• **TO DO**: Reproduce every record below exactly as it appears.

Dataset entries
==================================================
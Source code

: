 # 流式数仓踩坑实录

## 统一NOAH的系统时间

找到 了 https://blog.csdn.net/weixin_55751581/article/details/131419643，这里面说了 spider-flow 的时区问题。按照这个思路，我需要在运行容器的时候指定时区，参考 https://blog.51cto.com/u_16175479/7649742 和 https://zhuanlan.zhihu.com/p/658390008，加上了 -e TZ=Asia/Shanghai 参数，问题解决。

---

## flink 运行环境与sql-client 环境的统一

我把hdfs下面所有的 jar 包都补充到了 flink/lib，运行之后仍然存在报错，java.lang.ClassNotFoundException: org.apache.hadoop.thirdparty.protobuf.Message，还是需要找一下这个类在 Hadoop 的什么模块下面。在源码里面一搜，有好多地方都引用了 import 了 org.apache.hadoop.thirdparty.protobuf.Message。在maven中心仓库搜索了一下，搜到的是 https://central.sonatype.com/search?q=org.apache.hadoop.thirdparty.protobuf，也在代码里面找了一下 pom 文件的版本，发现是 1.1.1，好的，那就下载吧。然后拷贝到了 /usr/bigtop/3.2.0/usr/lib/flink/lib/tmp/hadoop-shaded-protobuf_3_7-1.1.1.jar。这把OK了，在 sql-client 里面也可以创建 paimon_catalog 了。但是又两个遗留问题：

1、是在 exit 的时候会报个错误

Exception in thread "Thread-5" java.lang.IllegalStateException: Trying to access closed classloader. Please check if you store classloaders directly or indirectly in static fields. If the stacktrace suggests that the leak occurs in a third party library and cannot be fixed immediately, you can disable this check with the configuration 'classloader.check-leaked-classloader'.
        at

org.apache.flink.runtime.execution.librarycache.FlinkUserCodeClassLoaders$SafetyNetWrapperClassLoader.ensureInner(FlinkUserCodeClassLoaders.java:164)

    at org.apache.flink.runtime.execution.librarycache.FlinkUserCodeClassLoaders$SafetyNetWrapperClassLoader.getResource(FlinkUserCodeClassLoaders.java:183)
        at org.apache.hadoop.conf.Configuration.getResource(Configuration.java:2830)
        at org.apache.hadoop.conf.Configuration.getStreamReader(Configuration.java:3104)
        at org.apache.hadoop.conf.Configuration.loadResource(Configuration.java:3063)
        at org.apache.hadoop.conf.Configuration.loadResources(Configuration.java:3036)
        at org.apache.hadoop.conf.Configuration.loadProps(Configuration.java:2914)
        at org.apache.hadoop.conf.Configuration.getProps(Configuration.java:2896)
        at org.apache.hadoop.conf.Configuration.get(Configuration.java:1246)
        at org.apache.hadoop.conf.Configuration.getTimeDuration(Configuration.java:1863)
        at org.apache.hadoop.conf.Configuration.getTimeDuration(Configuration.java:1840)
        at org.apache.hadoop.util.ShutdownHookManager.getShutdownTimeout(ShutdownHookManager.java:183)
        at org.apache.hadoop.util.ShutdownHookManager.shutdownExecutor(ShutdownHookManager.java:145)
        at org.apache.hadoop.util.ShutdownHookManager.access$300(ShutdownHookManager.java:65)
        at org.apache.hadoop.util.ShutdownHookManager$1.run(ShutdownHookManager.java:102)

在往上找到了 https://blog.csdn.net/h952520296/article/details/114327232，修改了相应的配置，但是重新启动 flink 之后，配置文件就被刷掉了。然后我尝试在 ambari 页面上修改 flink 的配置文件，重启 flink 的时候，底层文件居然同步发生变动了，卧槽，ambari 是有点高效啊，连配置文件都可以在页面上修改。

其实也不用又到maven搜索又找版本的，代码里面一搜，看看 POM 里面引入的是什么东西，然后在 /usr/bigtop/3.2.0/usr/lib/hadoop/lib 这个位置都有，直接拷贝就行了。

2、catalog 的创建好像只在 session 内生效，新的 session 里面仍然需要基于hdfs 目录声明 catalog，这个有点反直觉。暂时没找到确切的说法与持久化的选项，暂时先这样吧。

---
==================================================
• **YOUR SOLUTION**:
Source code

: # 流式数仓踩坑实录

## 统一NOAH的系统时间

找到 了 https://blog.csdn.net/weixin_55751581/article/details/131419643，这里面说了 spider-flow 的时区问题。按照这个思路，我需要在运行容器的时候指定时区，参考 https://blog.51cto.com/u_16175479/7649742 和 https://zhuanlan.zhihu.com/p/658390008，加上了 -e TZ=Asia/Shanghai 参数，问题解决。

---

## flink 运行环境与sql-client 环境的统一

我把hdfs下面所有的 jar 包都补充到了 flink/lib，运行之后仍然存在报错，java.lang.ClassNotFoundException: org.apache.hadoop.thirdparty.protobuf.Message，还是需要找一下这个类在 Hadoop 的什么模块下面。在源码里面一搜，有好多地方都引用了 import 了 org.apache.hadoop.thirdparty.protobuf.Message。在maven中心仓库搜索了一下，搜到的是 https://central.sonatype.com/search?q=org.apache.hadoop.thirdparty.protobuf，也在代码里面找了一下 pom 文件的版本，发现是 1.1.1，好的，那就下载吧。然后拷贝到了 /usr/bigtop/3.2.0/usr/lib/flink/lib/tmp/hadoop-shaded-protobuf_3_7-1.1.1.jar。这把OK了，在 sql-client 里面也可以创建 paimon_catalog 了。但是又两个遗留问题：

1、是在 exit 的时候会报个错误

Exception in thread "Thread-5" java.lang.IllegalStateException: Trying to access closed classloader. Please check if you store classloaders directly or indirectly in static fields. If the stacktrace suggests that the leak occurs in a third party library and cannot be fixed immediately, you can disable this check with the configuration 'classloader.check-leaked-classloader'.
        at

org.apache.flink.runtime.execution.librarycache.FlinkUserCodeClassLoaders$SafetyNetWrapperClassLoader.ensureInner(FlinkUserCodeClassLoaders.java:164)

    at org.apache.flink.runtime.execution.librarycache.FlinkUserCodeClassLoaders$SafetyNetWrapperClassLoader.getResource(FlinkUserCodeClassLoaders.java:183)
        at org.apache.hadoop.conf.Configuration.getResource(Configuration.java:2830)
        at org.apache.hadoop.conf.Configuration.getStreamReader(Configuration.java:3104)
        at org.apache.hadoop.conf.Configuration.loadResource(Configuration.java:3063)
        at org.apache.hadoop.conf.Configuration.loadResources(Configuration.java:3036)
        at org.apache.hadoop.conf.Configuration.loadProps(Configuration.java:2914)
        at org.apache.hadoop.conf.Configuration.getProps(Configuration.java:2896)
        at org.apache.hadoop.conf.Configuration.get(Configuration.java:1246)
        at org.apache.hadoop.conf.Configuration.getTimeDuration(Configuration.java:1863)
        at org.apache.hadoop.conf.Configuration.getTimeDuration(Configuration.java:1840)
        at org.apache.hadoop.util.ShutdownHookManager.getShutdownTimeout(ShutdownHookManager.java:183)
        at org.apache.hadoop.util.ShutdownHookManager.shutdownExecutor(ShutdownHookManager.java:145)
        at org.apache.hadoop.util.ShutdownHookManager.access$300(ShutdownHookManager.java:65)
        at org.apache.hadoop.util.ShutdownHookManager$1.run(ShutdownHookManager.java:102)

在往上找到了 https://blog.csdn.net/h952520296/article/details/114327232，修改了相应的配置，但是重新启动 flink 之后，配置文件就被刷掉了。然后我尝试在 ambari 页面上修改 flink 的配置文件，重启 flink 的时候，底层文件居然同步发生变动了，卧槽，ambari 是有点高效啊，连配置文件都可以在页面上修改。

其实也不用又到maven搜索又找版本的，代码里面一搜，看看 POM 里面引入的是什么东西，然后在 /usr/bigtop/3.2.0/usr/lib/hadoop/lib 这个位置都有，直接拷贝就行了。

2、catalog 的创建好像只在 session 内生效，新的 session 里面仍然需要基于hdfs 目录声明 catalog，这个有点反直觉。暂时没找到确切的说法与持久化的选项，暂时先这样吧。

---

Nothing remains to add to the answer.